Supply chain data analytics solution provider FusionOps recently added additional “prescriptive” data analytics capabilities to its cloud platform that can help companies improve specific supply chain challenges such as inventory management.
The prescriptive capability can be added onto FusionOps’ data analysis tools in its Supply Chain Intelligence Cloud solution. FusionOps previously offered what CEO Gary Meyers described as three levels of data analysis: descriptive, diagnostic and predictive.
Descriptive analytics can provide answers for supply chain managers to basic questions like “What products do I have on hand?” or “What customers are we delivering to on time?,” Meyers said. The second level, diagnostic analytics, provides insight into why a problem occurred — for instance, why the company didn’t have the right amount of inventory at a specific time. The third layer, predictive analytics, uses historical data to predict what may happen in the future.
For a while, this is where FusionOps has thrived, especially with descriptive analytics and providing insight into the “why” a supply chain was experiencing a certain problem. However, with the newly released prescriptive analytical capabilities, FusionOps can now dive deeper into a company’s supply chain data. The prescription analytics gathers data from the various levels of analytics and provides a possible solution to solve a supply chain problem, Meyers said.

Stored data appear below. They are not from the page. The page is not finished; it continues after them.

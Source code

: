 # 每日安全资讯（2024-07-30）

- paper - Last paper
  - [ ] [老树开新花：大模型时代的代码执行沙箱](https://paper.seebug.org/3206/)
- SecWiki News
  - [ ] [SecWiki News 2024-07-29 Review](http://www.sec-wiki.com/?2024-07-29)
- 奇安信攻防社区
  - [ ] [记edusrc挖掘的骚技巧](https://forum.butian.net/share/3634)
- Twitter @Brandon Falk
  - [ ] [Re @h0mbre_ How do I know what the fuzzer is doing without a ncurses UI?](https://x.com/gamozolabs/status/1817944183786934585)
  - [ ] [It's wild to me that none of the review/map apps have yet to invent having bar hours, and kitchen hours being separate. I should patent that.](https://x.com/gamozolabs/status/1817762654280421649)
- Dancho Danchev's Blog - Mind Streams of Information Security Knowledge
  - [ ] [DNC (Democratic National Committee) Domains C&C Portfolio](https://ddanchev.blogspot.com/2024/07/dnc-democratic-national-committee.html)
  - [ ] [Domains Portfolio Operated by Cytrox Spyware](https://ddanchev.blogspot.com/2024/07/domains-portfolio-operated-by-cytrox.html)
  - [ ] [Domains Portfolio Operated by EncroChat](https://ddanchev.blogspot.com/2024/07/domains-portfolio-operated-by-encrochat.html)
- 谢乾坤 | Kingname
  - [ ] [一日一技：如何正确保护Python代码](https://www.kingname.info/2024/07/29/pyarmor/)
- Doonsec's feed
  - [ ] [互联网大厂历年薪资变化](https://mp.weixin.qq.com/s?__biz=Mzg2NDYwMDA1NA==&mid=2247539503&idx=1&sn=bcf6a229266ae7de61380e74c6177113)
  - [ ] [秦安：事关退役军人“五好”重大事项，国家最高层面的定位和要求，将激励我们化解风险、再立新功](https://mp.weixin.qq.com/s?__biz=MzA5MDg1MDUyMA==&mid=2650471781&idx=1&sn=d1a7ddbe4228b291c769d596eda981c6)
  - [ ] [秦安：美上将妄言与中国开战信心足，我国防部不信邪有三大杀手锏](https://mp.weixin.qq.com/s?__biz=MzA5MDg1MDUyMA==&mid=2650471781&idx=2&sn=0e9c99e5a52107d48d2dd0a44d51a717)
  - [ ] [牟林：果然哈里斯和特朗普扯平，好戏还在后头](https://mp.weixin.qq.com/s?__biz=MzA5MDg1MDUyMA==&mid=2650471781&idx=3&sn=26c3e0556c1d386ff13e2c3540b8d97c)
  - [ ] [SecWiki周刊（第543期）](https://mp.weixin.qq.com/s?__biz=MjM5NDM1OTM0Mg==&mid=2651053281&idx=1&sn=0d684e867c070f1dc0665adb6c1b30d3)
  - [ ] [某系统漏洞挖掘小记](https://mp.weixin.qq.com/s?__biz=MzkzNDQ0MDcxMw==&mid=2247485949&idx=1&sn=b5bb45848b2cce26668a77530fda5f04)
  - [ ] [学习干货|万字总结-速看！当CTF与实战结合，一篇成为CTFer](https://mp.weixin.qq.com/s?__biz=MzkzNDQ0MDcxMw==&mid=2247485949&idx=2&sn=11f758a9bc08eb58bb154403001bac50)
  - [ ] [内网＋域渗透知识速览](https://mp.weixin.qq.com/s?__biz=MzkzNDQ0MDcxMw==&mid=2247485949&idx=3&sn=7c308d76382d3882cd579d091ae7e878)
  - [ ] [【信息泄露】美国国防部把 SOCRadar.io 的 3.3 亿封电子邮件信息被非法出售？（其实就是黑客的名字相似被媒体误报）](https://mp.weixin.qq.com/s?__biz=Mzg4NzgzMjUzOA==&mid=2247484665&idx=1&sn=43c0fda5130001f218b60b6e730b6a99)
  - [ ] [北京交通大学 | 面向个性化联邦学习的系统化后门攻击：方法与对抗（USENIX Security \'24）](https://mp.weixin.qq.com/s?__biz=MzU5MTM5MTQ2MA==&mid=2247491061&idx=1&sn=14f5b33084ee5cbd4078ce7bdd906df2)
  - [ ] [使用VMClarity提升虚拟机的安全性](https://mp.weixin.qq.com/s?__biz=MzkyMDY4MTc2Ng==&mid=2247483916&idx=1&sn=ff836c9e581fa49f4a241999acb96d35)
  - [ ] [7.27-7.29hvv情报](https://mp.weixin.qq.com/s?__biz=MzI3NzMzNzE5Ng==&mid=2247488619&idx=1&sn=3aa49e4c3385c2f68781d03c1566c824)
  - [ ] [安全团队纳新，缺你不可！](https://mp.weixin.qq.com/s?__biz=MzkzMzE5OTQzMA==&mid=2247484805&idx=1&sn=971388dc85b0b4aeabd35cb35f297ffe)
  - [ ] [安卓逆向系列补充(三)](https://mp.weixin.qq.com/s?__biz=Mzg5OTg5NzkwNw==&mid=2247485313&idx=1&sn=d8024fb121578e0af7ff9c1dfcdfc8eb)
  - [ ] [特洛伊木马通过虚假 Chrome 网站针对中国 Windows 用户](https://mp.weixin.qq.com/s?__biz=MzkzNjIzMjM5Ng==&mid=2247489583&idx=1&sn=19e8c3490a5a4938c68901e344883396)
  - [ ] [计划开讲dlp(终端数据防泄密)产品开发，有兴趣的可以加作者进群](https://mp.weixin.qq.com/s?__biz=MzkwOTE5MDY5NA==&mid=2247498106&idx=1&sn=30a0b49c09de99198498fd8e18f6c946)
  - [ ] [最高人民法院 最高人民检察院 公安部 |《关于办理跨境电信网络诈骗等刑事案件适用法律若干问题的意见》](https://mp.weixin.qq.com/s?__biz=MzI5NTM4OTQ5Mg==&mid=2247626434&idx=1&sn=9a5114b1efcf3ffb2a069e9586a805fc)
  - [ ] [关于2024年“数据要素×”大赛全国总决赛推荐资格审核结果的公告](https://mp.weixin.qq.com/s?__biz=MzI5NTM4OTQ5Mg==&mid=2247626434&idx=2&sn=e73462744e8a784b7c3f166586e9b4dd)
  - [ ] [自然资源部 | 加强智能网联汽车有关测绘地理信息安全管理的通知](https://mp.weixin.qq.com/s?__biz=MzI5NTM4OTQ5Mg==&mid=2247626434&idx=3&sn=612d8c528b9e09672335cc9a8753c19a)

Data Analytics for Inventory Management Challenges
The FusionOps supply chain intelligence solution taps into a company’s existing ERP software platforms, such as SAP and Oracle. Many FusionOps customers are using the data analytics tools to tackle inventory issues, Meyers said, and the new prescriptive analytics provides additional insight to optimize a company’s inventory. For example, the data analytics help determine how a company can reduce inventories to a level that will cut carrying costs without negatively impacting customers.
Making Data Analytics Accessible to Everyone
Another goal of FusionOps is to present data analysis to customers in an easily digestible way so organizations can actually use it to improve supply chains. Meyers said the FusionOps solution was “very” business-user friendly.
“You don’t need to be a data scientist to use it,” he said.
It’s an important factor for data analytics companies to consider, especially for those working in supply chain analysis. While Meyers said we are still in the early adoption stages of supply chain analytics solutions, companies are increasingly realizing the significant impact their supply chains have on the business. When organizations are able to understand what is happening in the supply chain, they can gain competitive advantage. FusionOps “takes the blinders off,” Meyers said, allowing organizations access to real-time supply chain information and identifying areas of possible improvement. But presentation of the data is key — the front-end of a data analytics solution needs to be intuitive and easy to understand so users can actually access the data and gain insights from it, he said.